__WORK REQUEST__
Could you print the lines below exactly, from the one holding "- 或使用无痕模式测试" through the last line, with no other output?

__RECORDS FOR THIS TASK__
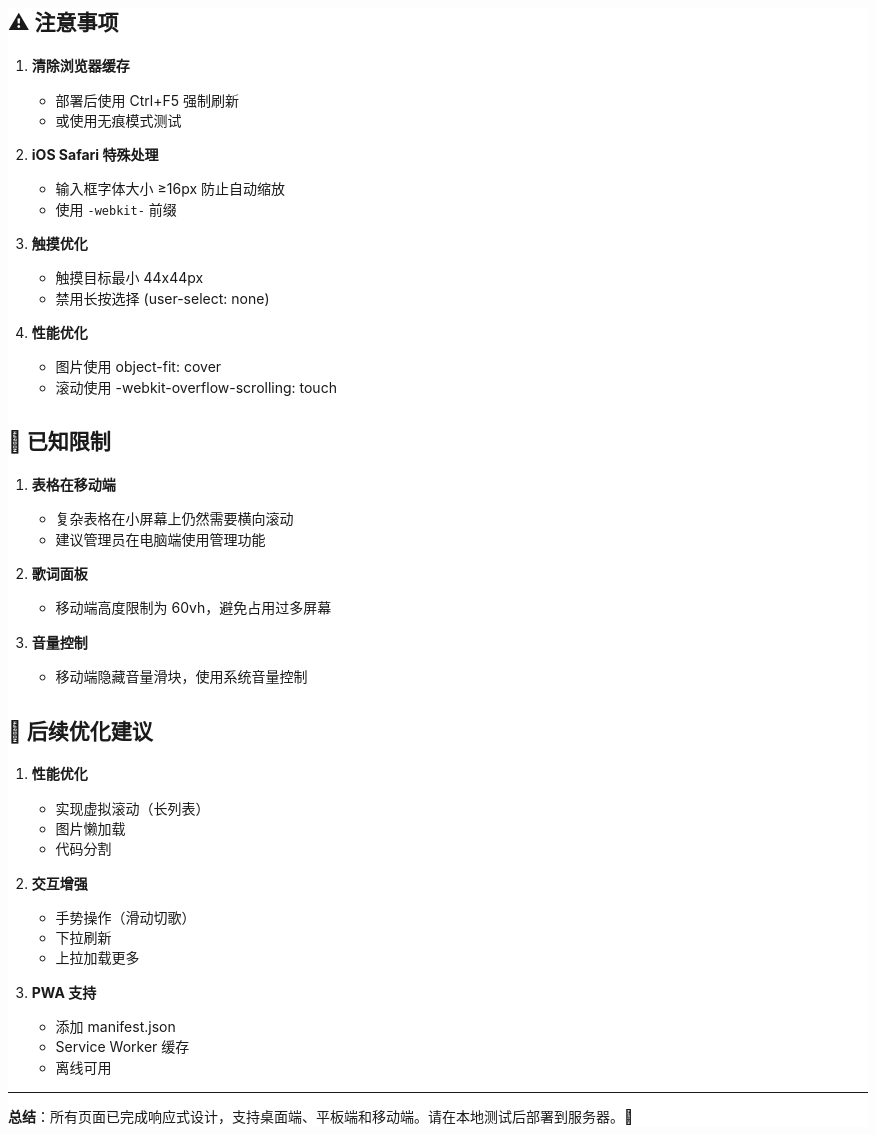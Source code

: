 ## ⚠️ 注意事项

1. **清除浏览器缓存**
   - 部署后使用 Ctrl+F5 强制刷新
   - 或使用无痕模式测试

2. **iOS Safari 特殊处理**
   - 输入框字体大小 ≥16px 防止自动缩放
   - 使用 `-webkit-` 前缀

3. **触摸优化**
   - 触摸目标最小 44x44px
   - 禁用长按选择 (user-select: none)

4. **性能优化**
   - 图片使用 object-fit: cover
   - 滚动使用 -webkit-overflow-scrolling: touch

## 🎯 已知限制

1. **表格在移动端**
   - 复杂表格在小屏幕上仍然需要横向滚动
   - 建议管理员在电脑端使用管理功能

2. **歌词面板**
   - 移动端高度限制为 60vh，避免占用过多屏幕

3. **音量控制**
   - 移动端隐藏音量滑块，使用系统音量控制

## 📝 后续优化建议

1. **性能优化**
   - 实现虚拟滚动（长列表）
   - 图片懒加载
   - 代码分割

2. **交互增强**
   - 手势操作（滑动切歌）
   - 下拉刷新
   - 上拉加载更多

3. **PWA 支持**
   - 添加 manifest.json
   - Service Worker 缓存
   - 离线可用

---

**总结**：所有页面已完成响应式设计，支持桌面端、平板端和移动端。请在本地测试后部署到服务器。🎉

__OUTPUT FOR THIS TASK__
   - 或使用无痕模式测试

2. **iOS Safari 特殊处理**
   - 输入框字体大小 ≥16px 防止自动缩放
   - 使用 `-webkit-` 前缀

3. **触摸优化**
   - 触摸目标最小 44x44px
   - 禁用长按选择 (user-select: none)

4. **性能优化**
   - 图片使用 object-fit: cover
   - 滚动使用 -webkit-overflow-scrolling: touch

## 🎯 已知限制

1. **表格在移动端**
   - 复杂表格在小屏幕上仍然需要横向滚动
   - 建议管理员在电脑端使用管理功能

2. **歌词面板**
   - 移动端高度限制为 60vh，避免占用过多屏幕

3. **音量控制**
   - 移动端隐藏音量滑块，使用系统音量控制

## 📝 后续优化建议

1. **性能优化**
   - 实现虚拟滚动（长列表）
   - 图片懒加载
   - 代码分割

2. **交互增强**
   - 手势操作（滑动切歌）
   - 下拉刷新
   - 上拉加载更多

3. **PWA 支持**
   - 添加 manifest.json
   - Service Worker 缓存
   - 离线可用

---

**总结**：所有页面已完成响应式设计，支持桌面端、平板端和移动端。请在本地测试后部署到服务器。🎉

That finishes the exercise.